FIGURE 3.

Artocarpin induces apoptosis via the mitochondrial pathway. (A) Cells were treated with various artocarpin concentrations for 24 h. Effect of artocarpin on U87 mitochondrial depolarization was measured with JC-1 staining and a fluorescence plate reader. (B) Cells were treated with artocarpin for 24 h then the Bad, Bax, and Bcl-2 protein expression levels were determined by western blot. (C) Cells were treated with artocarpin for 16- or 24 h. Cytosolic- and mitochondrial fractions were prepared and subjected to western blot with anti-cytochrome c antibody.

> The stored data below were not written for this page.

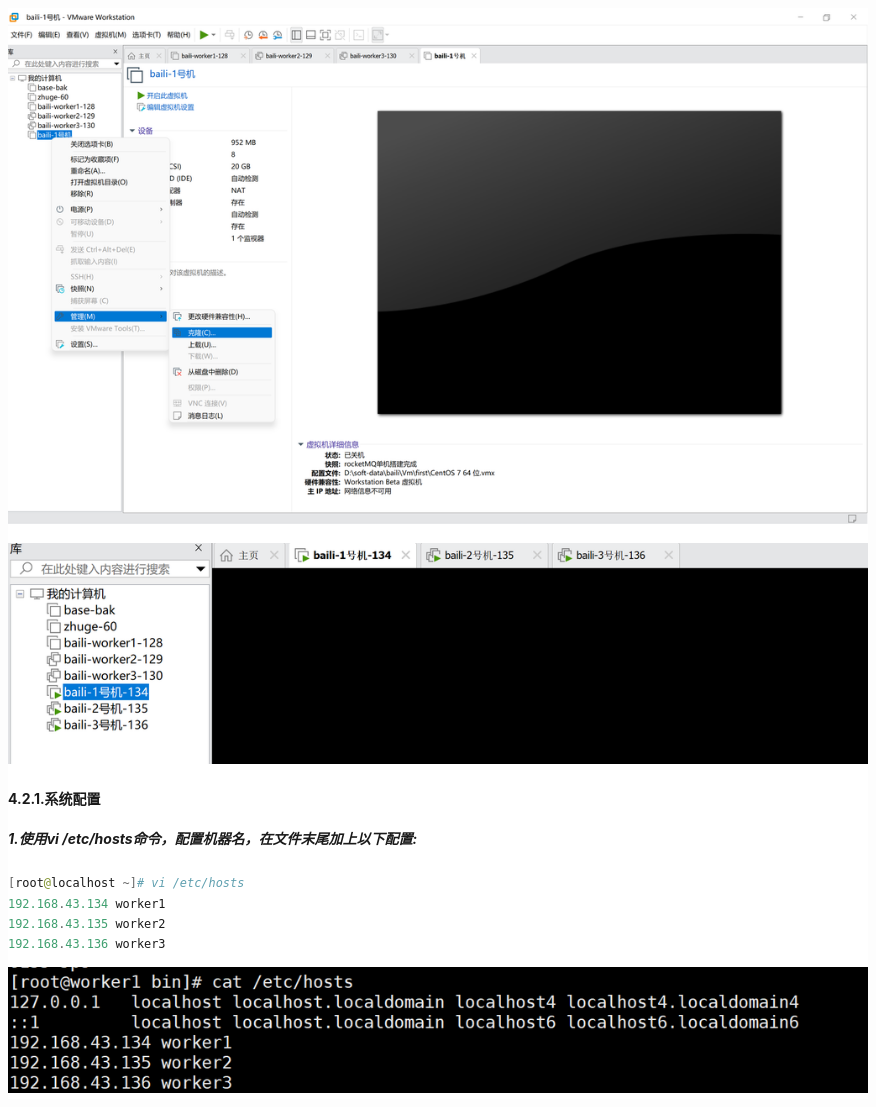 ![1682065550569-f0bc546d-f9e2-4a99-82bc-c935837649ce.png](./img/U7oNw09TxmhWUJpv/1682065550569-f0bc546d-f9e2-4a99-82bc-c935837649ce-050593.png)

![1682069415085-7eb17954-b3df-4fbf-8b2f-85f001967950.png](./img/U7oNw09TxmhWUJpv/1682069415085-7eb17954-b3df-4fbf-8b2f-85f001967950-430442.png)

#### 4.2.1.系统配置
##### 1.使用vi /etc/hosts命令，配置机器名，在文件末尾加上以下配置:
```powershell
[root@localhost ~]# vi /etc/hosts
192.168.43.134 worker1
192.168.43.135 worker2
192.168.43.136 worker3
```

![1682402142590-a1286c28-475b-4f7c-877c-198c253f3687.png](./img/U7oNw09TxmhWUJpv/1682402142590-a1286c28-475b-4f7c-877c-198c253f3687-562466.png)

GAPDH was used as a marker protein for cytosolic fractions. COX IV was used as a marker protein for mitochondrial fractions. (D) Cells were pretreated with MCI-186 (10 μM) for 1 h then treated with artocarpin for 24 h. Bad, Bax, and Bcl-2 protein expression levels were determined by western blot. (E) Cells were pretreated with MCI-186 (10 μM) for 1 h then treated with artocarpin for 24 h. Cytosolic- and mitochondrial fractions were prepared and subjected to western blot with anti-cytochrome c antibody. Data are expressed as means ± SE of three independent experiments. ^#P < 0.01 compared with cells exposed to vehicle.